Ci sono momenti di sconforto. Le ore passate e scrivere per la Polizia i dettagli dei fatti che hanno sconvolto la vita di Koinonia, la ferita profonda lasciata dalle falsità e dal tradimento subito. Inoltre problemi e drammi non mancano mai. Ieri mattina, prima delle 5 ero alla Shalom House, prevedendo una lunga giornata di lavoro. Poco dopo arriva Max, il trentenne che gestisce il nostro piccolo programma di video. E’ sconvolto, i vestiti sporchi, senza scarpe, anche se questi sono tra i giorni più freddi dell’anno.
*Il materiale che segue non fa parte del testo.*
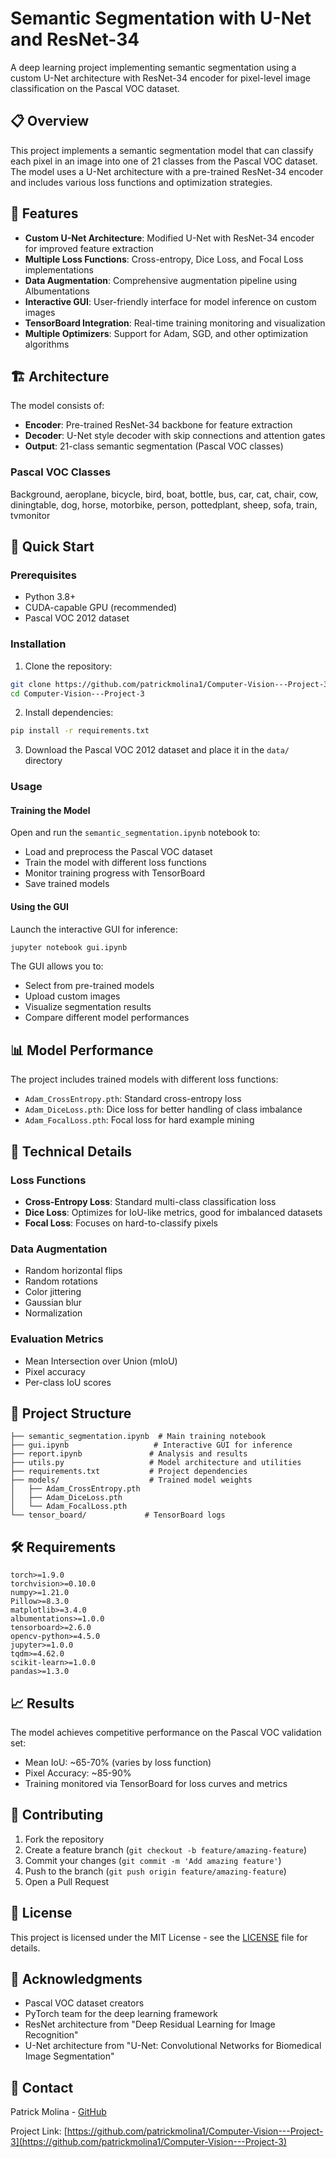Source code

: # Semantic Segmentation with U-Net and ResNet-34

A deep learning project implementing semantic segmentation using a custom U-Net architecture with ResNet-34 encoder for pixel-level image classification on the Pascal VOC dataset.

## 📋 Overview

This project implements a semantic segmentation model that can classify each pixel in an image into one of 21 classes from the Pascal VOC dataset. The model uses a U-Net architecture with a pre-trained ResNet-34 encoder and includes various loss functions and optimization strategies.

## 🎯 Features

- **Custom U-Net Architecture**: Modified U-Net with ResNet-34 encoder for improved feature extraction
- **Multiple Loss Functions**: Cross-entropy, Dice Loss, and Focal Loss implementations
- **Data Augmentation**: Comprehensive augmentation pipeline using Albumentations
- **Interactive GUI**: User-friendly interface for model inference on custom images
- **TensorBoard Integration**: Real-time training monitoring and visualization
- **Multiple Optimizers**: Support for Adam, SGD, and other optimization algorithms

## 🏗️ Architecture

The model consists of:
- **Encoder**: Pre-trained ResNet-34 backbone for feature extraction
- **Decoder**: U-Net style decoder with skip connections and attention gates
- **Output**: 21-class semantic segmentation (Pascal VOC classes)

### Pascal VOC Classes
Background, aeroplane, bicycle, bird, boat, bottle, bus, car, cat, chair, cow, diningtable, dog, horse, motorbike, person, pottedplant, sheep, sofa, train, tvmonitor

## 🚀 Quick Start

### Prerequisites
- Python 3.8+
- CUDA-capable GPU (recommended)
- Pascal VOC 2012 dataset

### Installation

1. Clone the repository:
```bash
git clone https://github.com/patrickmolina1/Computer-Vision---Project-3.git
cd Computer-Vision---Project-3
```

2. Install dependencies:
```bash
pip install -r requirements.txt
```

3. Download the Pascal VOC 2012 dataset and place it in the `data/` directory

### Usage

#### Training the Model
Open and run the `semantic_segmentation.ipynb` notebook to:
- Load and preprocess the Pascal VOC dataset
- Train the model with different loss functions
- Monitor training progress with TensorBoard
- Save trained models

#### Using the GUI
Launch the interactive GUI for inference:
```bash
jupyter notebook gui.ipynb
```

The GUI allows you to:
- Select from pre-trained models
- Upload custom images
- Visualize segmentation results
- Compare different model performances

## 📊 Model Performance

The project includes trained models with different loss functions:
- `Adam_CrossEntropy.pth`: Standard cross-entropy loss
- `Adam_DiceLoss.pth`: Dice loss for better handling of class imbalance
- `Adam_FocalLoss.pth`: Focal loss for hard example mining

## 🔧 Technical Details

### Loss Functions
- **Cross-Entropy Loss**: Standard multi-class classification loss
- **Dice Loss**: Optimizes for IoU-like metrics, good for imbalanced datasets
- **Focal Loss**: Focuses on hard-to-classify pixels

### Data Augmentation
- Random horizontal flips
- Random rotations
- Color jittering
- Gaussian blur
- Normalization

### Evaluation Metrics
- Mean Intersection over Union (mIoU)
- Pixel accuracy
- Per-class IoU scores

## 📁 Project Structure

```
├── semantic_segmentation.ipynb  # Main training notebook
├── gui.ipynb                   # Interactive GUI for inference
├── report.ipynb               # Analysis and results
├── utils.py                   # Model architecture and utilities
├── requirements.txt           # Project dependencies
├── models/                    # Trained model weights
│   ├── Adam_CrossEntropy.pth
│   ├── Adam_DiceLoss.pth
│   └── Adam_FocalLoss.pth
└── tensor_board/             # TensorBoard logs
```

## 🛠️ Requirements

```
torch>=1.9.0
torchvision>=0.10.0
numpy>=1.21.0
Pillow>=8.3.0
matplotlib>=3.4.0
albumentations>=1.0.0
tensorboard>=2.6.0
opencv-python>=4.5.0
jupyter>=1.0.0
tqdm>=4.62.0
scikit-learn>=1.0.0
pandas>=1.3.0
```

## 📈 Results

The model achieves competitive performance on the Pascal VOC validation set:
- Mean IoU: ~65-70% (varies by loss function)
- Pixel Accuracy: ~85-90%
- Training monitored via TensorBoard for loss curves and metrics

## 🤝 Contributing

1. Fork the repository
2. Create a feature branch (`git checkout -b feature/amazing-feature`)
3. Commit your changes (`git commit -m 'Add amazing feature'`)
4. Push to the branch (`git push origin feature/amazing-feature`)
5. Open a Pull Request

## 📝 License

This project is licensed under the MIT License - see the [LICENSE](LICENSE) file for details.

## 🙏 Acknowledgments

- Pascal VOC dataset creators
- PyTorch team for the deep learning framework
- ResNet architecture from "Deep Residual Learning for Image Recognition"
- U-Net architecture from "U-Net: Convolutional Networks for Biomedical Image Segmentation"

## 📧 Contact

Patrick Molina - [GitHub](https://github.com/patrickmolina1)

Project Link: [https://github.com/patrickmolina1/Computer-Vision---Project-3](https://github.com/patrickmolina1/Computer-Vision---Project-3)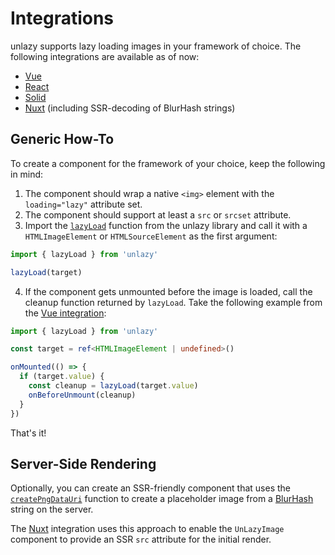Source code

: # Integrations

unlazy supports lazy loading images in your framework of choice. The following integrations are available as of now:

- [Vue](/integrations/vue)
- [React](/integrations/react)
- [Solid](/integrations/solid)
- [Nuxt](/integrations/nuxt) (including SSR-decoding of BlurHash strings)

## Generic How-To

To create a component for the framework of your choice, keep the following in mind:

1. The component should wrap a native `<img>` element with the `loading="lazy"` attribute set.
2. The component should support at least a `src` or `srcset` attribute.
3. Import the [`lazyLoad`](/api/lazy-load) function from the unlazy library and call it with a `HTMLImageElement` or `HTMLSourceElement` as the first argument:

```ts
import { lazyLoad } from 'unlazy'

lazyLoad(target)
```

4. If the component gets unmounted before the image is loaded, call the cleanup function returned by `lazyLoad`. Take the following example from the [Vue integration](/integrations/vue):

```ts
import { lazyLoad } from 'unlazy'

const target = ref<HTMLImageElement | undefined>()

onMounted(() => {
  if (target.value) {
    const cleanup = lazyLoad(target.value)
    onBeforeUnmount(cleanup)
  }
})
```

That's it!

## Server-Side Rendering

Optionally, you can create an SSR-friendly component that uses the [`createPngDataUri`](/api/blurhash-create-png-data-uri) function to create a placeholder image from a [BlurHash](/guide/blurhash) string on the server.

The [Nuxt](/integrations/nuxt) integration uses this approach to enable the `UnLazyImage` component to provide an SSR `src` attribute for the initial render.
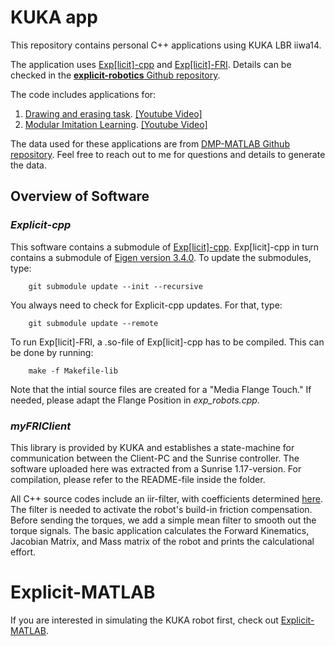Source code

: # KUKA app
This repository contains personal C++ applications using KUKA LBR iiwa14. 

The application uses [Exp[licit]-cpp](https://github.com/explicit-robotics/Explicit-cpp) and [Exp[licit]-FRI](https://github.com/explicit-robotics/Explicit-FRI). Details can be checked in the [**explicit-robotics** Github repository](https://github.com/explicit-robotics).

The code includes applications for:
1. [Drawing and erasing task](./draw_and_erase/). [[Youtube Video]](https://youtu.be/zc1vlX_XmR8)
2. [Modular Imitation Learning](./draw_and_erase/). [[Youtube Video]](https://youtu.be/sARKQHFkkdA)

The data used for these applications are from [DMP-MATLAB Github repository](https://github.com/mosesnah-shared/DMP-MATLAB). Feel free to reach out to me for questions and details to generate the data.

## Overview of Software

### *Explicit-cpp*
This software contains a submodule of [Exp[licit]-cpp](https://github.com/explicit-robotics/Explicit-cpp). Exp[licit]-cpp in turn contains a submodule of [Eigen version 3.4.0](https://gitlab.com/libeigen/eigen/-/releases/3.4.0). To update the submodules, type:
```
    git submodule update --init --recursive
```
You always need to check for Explicit-cpp updates. For that, type:
```
    git submodule update --remote
```
To run Exp[licit]-FRI, a .so-file of Exp[licit]-cpp has to be compiled. This can be done by running:
```
    make -f Makefile-lib
```

 Note that the intial source files are created for a "Media Flange Touch." If needed, please adapt the Flange Position in *exp_robots.cpp*.  

### *myFRIClient*
This library is provided by KUKA and establishes a state-machine for communication between the Client-PC and the Sunrise controller. The software uploaded here was extracted from a Sunrise 1.17-version. For compilation, please refer to the README-file inside the folder.


All C++ source codes  include an iir-filter, with coefficients determined [here](http://www.winfilter.20m.com/). The filter is needed to activate the robot's build-in friction compensation. Before sending the torques, we add a simple mean filter to smooth out the torque signals. The basic application calculates the Forward Kinematics, Jacobian Matrix, and Mass matrix of the robot and prints the calculational effort. 


# Explicit-MATLAB
If you are interested in simulating the KUKA robot first, check out [Explicit-MATLAB](https://github.com/explicit-robotics/Explicit-MATLAB).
Mi racconta che poco dopo mezzanotte stava tornando a casa, sulla sua vecchia auto, con Kevin, il nostro ragazzo che sta studiando scienze sociali all’università, e Jean Baptiste Mahama, quasi trentenne, rifugiato. Hanno cercato di sorpassare un camion, in città, ma l’autista non li ha visti e senza segnalare ha girato tagliando loro la strada. Sono usciti di strada, si sono capovolti. Max è illeso, Kevin ha una brutta ferita alla testa, ma all’ospedale non lo hanno voluto neanche visitare perché avevano insieme in tasca solo il corrispondente di sette euro. Mahama è morto sul colpo. Era rifugiato dal Ruanda. Ai tempi del genocidio il papà Hutu aveva cercato di proteggere la moglie Tutsi e i familiari della moglie. Invece moglie e parenti sono stati tutti uccisi, e quando i “liberatori” Tutsi hanno preso il potere lo hanno messo in prigione, accusandolo di aver preso parte attiva al genocidio, dove è morto lo scorso anno. Mahama aveva allora dieci anni e col fratellino di quattro anni era riuscito ad arrivare a Nairobi, a piedi, facendo tutto il giro intorno al lago Vittoria, oltre mille chilometri. Altri rifugiati Ruandesi li avevano aiutati a sistemarsi nelle baracch intorno a Kivuli. L’ho conosciuto perché dopo aver finito la scuola superiore era vento a Kivuli a cercare lavoro da elettricista, e poi un anno fa un amico italiano di Koinonia gli ha pagato gli studi di ingegnere informatico. Faceva benissimo all’università, era ormai alla fine dl secondo anno, e insegnava nella nostra scuola di informatica intitolata all’amico Geremia. Mahama era quasi maniacalmente gentile e riconoscente con tutti coloro che gli hanno permesso di vivere e studiare a Nairobi. Aveva grandi sogni di rientro in Ruanda quando anche il fratello avesse terminati gli studi. Adesso possiamo solo pregare per lui, e trovargli un pezzettino di terra dove riposare in attesa delle Risurrezione.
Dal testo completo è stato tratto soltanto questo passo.